In this tutorial, we will use 28.0.1
DruidVersion CR to create a Druid cluster.
Get External Dependencies Ready
Deep Storage
One of the external dependency of Druid is deep storage where the segments are stored. It is a storage mechanism that Apache Druid does not provide. Amazon S3, Google Cloud Storage, or Azure Blob Storage, S3-compatible storage (like Minio), or HDFS are generally convenient options for deep storage.
In this tutorial, we will run a minio-server
as deep storage in our local kind
cluster using minio-operator
and create a bucket named druid
in it, which the deployed druid database will use.
$ helm repo add minio https://operator.min.io/
$ helm repo update minio
$ helm upgrade --install --namespace "minio-operator" --create-namespace "minio-operator" minio/operator --set operator.replicaCount=1
$ helm upgrade --install --namespace "demo" --create-namespace druid-minio minio/tenant \
--set tenant.pools[0].servers=1 \
--set tenant.pools[0].volumesPerServer=1 \
--set tenant.pools[0].size=1Gi \
--set tenant.certificate.requestAutoCert=false \
--set tenant.buckets[0].name="druid" \
--set tenant.pools[0].name="default"
Now we need to create a Secret
named deep-storage-config
. It contains the necessary connection information using which the druid database will connect to the deep storage.
apiVersion: v1
kind: Secret
metadata:
name: deep-storage-config
namespace: demo
stringData:
druid.storage.type: "s3"
druid.storage.bucket: "druid"
druid.storage.baseKey: "druid/segments"
druid.s3.accessKey: "minio"
druid.s3.secretKey: "minio123"
druid.s3.protocol: "http"
druid.s3.enablePathStyleAccess: "true"
druid.s3.endpoint.signingRegion: "us-east-1"
druid.s3.endpoint.url: "http://myminio-hl.demo.svc.cluster.local:9000/"
Let’s create the deep-storage-config
Secret shown above:
$ kubectl create -f https://github.com/kubedb/docs/raw/v2024.11.18/docs/examples/druid/quickstart/deep-storage-config.yaml
secret/deep-storage-config created
You can also use options like Amazon S3, Google Cloud Storage, Azure Blob Storage or HDFS and create a connection information Secret
like this, and you are good to go.
Metadata Storage
Druid uses the metadata store to house various metadata about the system, but not to store the actual data. The metadata store retains all metadata essential for a Druid cluster to work. Apache Derby is the default metadata store for Druid, however, it is not suitable for production.
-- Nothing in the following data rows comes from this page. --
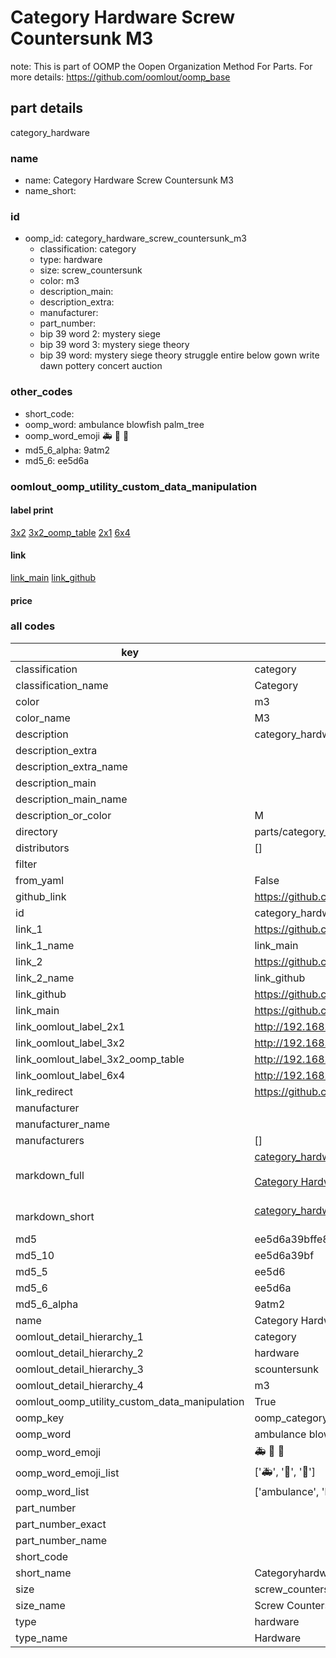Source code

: # Category Hardware Screw Countersunk M3  

note: This is part of OOMP the Oopen Organization Method For Parts. For more details: https://github.com/oomlout/oomp_base

##  part details
  



category_hardware



### name
* name: Category Hardware Screw Countersunk M3
* name_short: 
### id
* oomp_id: category_hardware_screw_countersunk_m3
  * classification: category
  * type: hardware
  * size: screw_countersunk
  * color: m3
  * description_main: 
  * description_extra: 
  * manufacturer: 
  * part_number: 
  * bip 39 word 2: mystery siege
  * bip 39 word 3: mystery siege theory
  * bip 39 word: mystery siege theory struggle entire below gown write dawn pottery concert auction

### other_codes
* short_code: 
* oomp_word: ambulance blowfish palm_tree
* oomp_word_emoji :ambulance: :blowfish: :palm_tree:
* md5_6_alpha: 9atm2
* md5_6: ee5d6a






### oomlout_oomp_utility_custom_data_manipulation
#### label print
[3x2](http://192.168.1.245:1112/?label=oomp%209atm2)
[3x2_oomp_table](http://192.168.1.108:1112/?label=oomp%209atm2)
[2x1](http://192.168.1.242:1112/?label=oomp%209atm2)
[6x4](http://192.168.1.55:1112/?label=oomp%209atm2)    

#### link

[link_main](https://github.com/oomlout/oomlout_oomp_version_1_messy/tree/main/parts/category_hardware_screw_countersunk_m3) [link_github](https://github.com/oomlout/oomlout_oomp_version_1_messy/tree/main/parts/category_hardware_screw_countersunk_m3)                             

#### price







### all codes 
| key | value |  
| --- | --- |  
| classification | category |  
| classification_name | Category |  
| color | m3 |  
| color_name | M3 |  
| description | category_hardware |  
| description_extra |  |  
| description_extra_name |  |  
| description_main |  |  
| description_main_name |  |  
| description_or_color | M  |  
| directory | parts/category_hardware_screw_countersunk_m3 |  
| distributors | [] |  
| filter |  |  
| from_yaml | False |  
| github_link | https://github.com/oomlout/oomlout_oomp_part_src/tree/main/parts/category_hardware_screw_countersunk_m3 |  
| id | category_hardware_screw_countersunk_m3 |  
| link_1 | https://github.com/oomlout/oomlout_oomp_version_1_messy/tree/main/parts/category_hardware_screw_countersunk_m3 |  
| link_1_name | link_main |  
| link_2 | https://github.com/oomlout/oomlout_oomp_version_1_messy/tree/main/parts/category_hardware_screw_countersunk_m3 |  
| link_2_name | link_github |  
| link_github | https://github.com/oomlout/oomlout_oomp_version_1_messy/tree/main/parts/category_hardware_screw_countersunk_m3 |  
| link_main | https://github.com/oomlout/oomlout_oomp_version_1_messy/tree/main/parts/category_hardware_screw_countersunk_m3 |  
| link_oomlout_label_2x1 | http://192.168.1.242:1112/?label=oomp%209atm2 |  
| link_oomlout_label_3x2 | http://192.168.1.245:1112/?label=oomp%209atm2 |  
| link_oomlout_label_3x2_oomp_table | http://192.168.1.108:1112/?label=oomp%209atm2 |  
| link_oomlout_label_6x4 | http://192.168.1.55:1112/?label=oomp%209atm2 |  
| link_redirect | https://github.com/oomlout/oomlout_oomp_version_1_messy/tree/main/parts/category_hardware_screw_countersunk_m3 |  
| manufacturer |  |  
| manufacturer_name |  |  
| manufacturers | [] |  
| markdown_full | [category_hardware_screw_countersunk_m3](none)<br>[](none)<br>[Category Hardware Screw Countersunk M3](none)<br><br> |  
| markdown_short | [category_hardware_screw_countersunk_m3](none)<br><br> |  
| md5 | ee5d6a39bffe8ca45325cd75c0b20493 |  
| md5_10 | ee5d6a39bf |  
| md5_5 | ee5d6 |  
| md5_6 | ee5d6a |  
| md5_6_alpha | 9atm2 |  
| name | Category Hardware Screw Countersunk M3 |  
| oomlout_detail_hierarchy_1 | category |  
| oomlout_detail_hierarchy_2 | hardware |  
| oomlout_detail_hierarchy_3 | scountersunk |  
| oomlout_detail_hierarchy_4 | m3 |  
| oomlout_oomp_utility_custom_data_manipulation | True |  
| oomp_key | oomp_category_hardware_screw_countersunk_m3 |  
| oomp_word | ambulance blowfish palm_tree |  
| oomp_word_emoji | :ambulance: :blowfish: :palm_tree: |  
| oomp_word_emoji_list | [':ambulance:', ':blowfish:', ':palm_tree:'] |  
| oomp_word_list | ['ambulance', 'blowfish', 'palm_tree'] |  
| part_number |  |  
| part_number_exact |  |  
| part_number_name |  |  
| short_code |  |  
| short_name | Categoryhardware |  
| size | screw_countersunk |  
| size_name | Screw Countersunk |  
| type | hardware |  
| type_name | Hardware |  
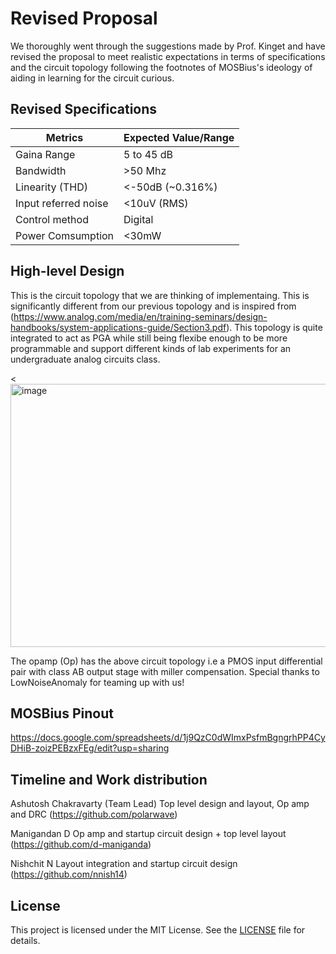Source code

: # Revised Proposal 

We thoroughly went through the suggestions made by Prof. Kinget and have revised the proposal to meet realistic expectations in terms of specifications and the circuit topology following the footnotes of MOSBius's ideology of aiding in learning for the circuit curious.

## Revised Specifications
| Metrics | Expected Value/Range|
| --------| --------------------|
| Gaina Range | 5 to 45 dB|
| Bandwidth | >50 Mhz|
|Linearity (THD)| <-50dB (~0.316%)|
| Input referred noise | <10uV (RMS)|
|Control method | Digital|
| Power Comsumption | <30mW|

## High-level Design


This is the circuit topology that we are thinking of implementaing. This is significantly different from our previous topology and is inspired from (https://www.analog.com/media/en/training-seminars/design-handbooks/system-applications-guide/Section3.pdf). This topology is quite integrated to act as PGA while still being flexibe enough to be more programmable and support different kinds of lab experiments for an undergraduate analog circuits class.

<<img width="574" height="421" alt="image" src="https://github.com/user-attachments/assets/dddcb030-540d-4b22-ae9e-d3b68f23fbaf" />
>

The opamp (Op) has the above circuit topology i.e a PMOS input differential pair with class AB output stage with miller compensation. Special thanks to LowNoiseAnomaly for teaming up with us!



## MOSBius Pinout

https://docs.google.com/spreadsheets/d/1j9QzC0dWImxPsfmBgngrhPP4CyDHiB-zoizPEBzxFEg/edit?usp=sharing

## Timeline and Work distribution

Ashutosh Chakravarty (Team Lead) Top level design and layout, Op amp and DRC (https://github.com/polarwave)

Manigandan D Op amp and startup circuit design + top level layout (https://github.com/d-maniganda)

Nishchit N Layout integration and startup circuit design (https://github.com/nnish14)

## License

This project is licensed under the MIT License. See the [LICENSE](LICENSE) file for details.

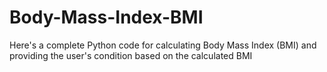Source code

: # Body-Mass-Index-BMI
Here's a complete Python code for calculating Body Mass Index (BMI) and providing the user's condition based on the calculated BMI
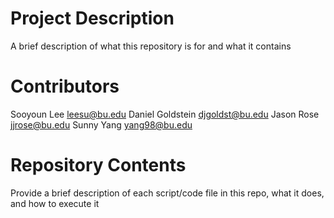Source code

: # Project Description

A brief description of what this repository is for and what it contains

# Contributors

Sooyoun Lee leesu@bu.edu
Daniel Goldstein djgoldst@bu.edu
Jason Rose jjrose@bu.edu
Sunny Yang yang98@bu.edu
# Repository Contents

Provide a brief description of each script/code file in this repo, what it does, and how to execute it
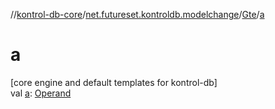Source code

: //[kontrol-db-core](../../../index.md)/[net.futureset.kontroldb.modelchange](../index.md)/[Gte](index.md)/[a](a.md)

# a

[core engine and default templates for kontrol-db]\
val [a](a.md): [Operand](../-operand/index.md)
MySQL and PostgreSQL are more production suitable metadata stores.
Luckily, PostgreSQL and MySQL both are readily available in KubeDB as CRD and KubeDB operator will automatically create a MySQL cluster and create a database in it named druid
by default.
If you choose to use PostgreSQL as metadata storage, you can simply mention that in the spec.metadataStorage.type
of the Druid
CR and KubeDB operator will deploy a PostgreSQL
cluster for druid to use.
ZooKeeper
Apache Druid uses Apache ZooKeeper (ZK) for management of current cluster state i.e. internal service discovery, coordination, and leader election.
Fortunately, KubeDB also has support for ZooKeeper and KubeDB operator will automatically create a ZooKeeper cluster for druid to use.
Create a Druid Cluster
The KubeDB operator implements a Druid CRD to define the specification of Druid.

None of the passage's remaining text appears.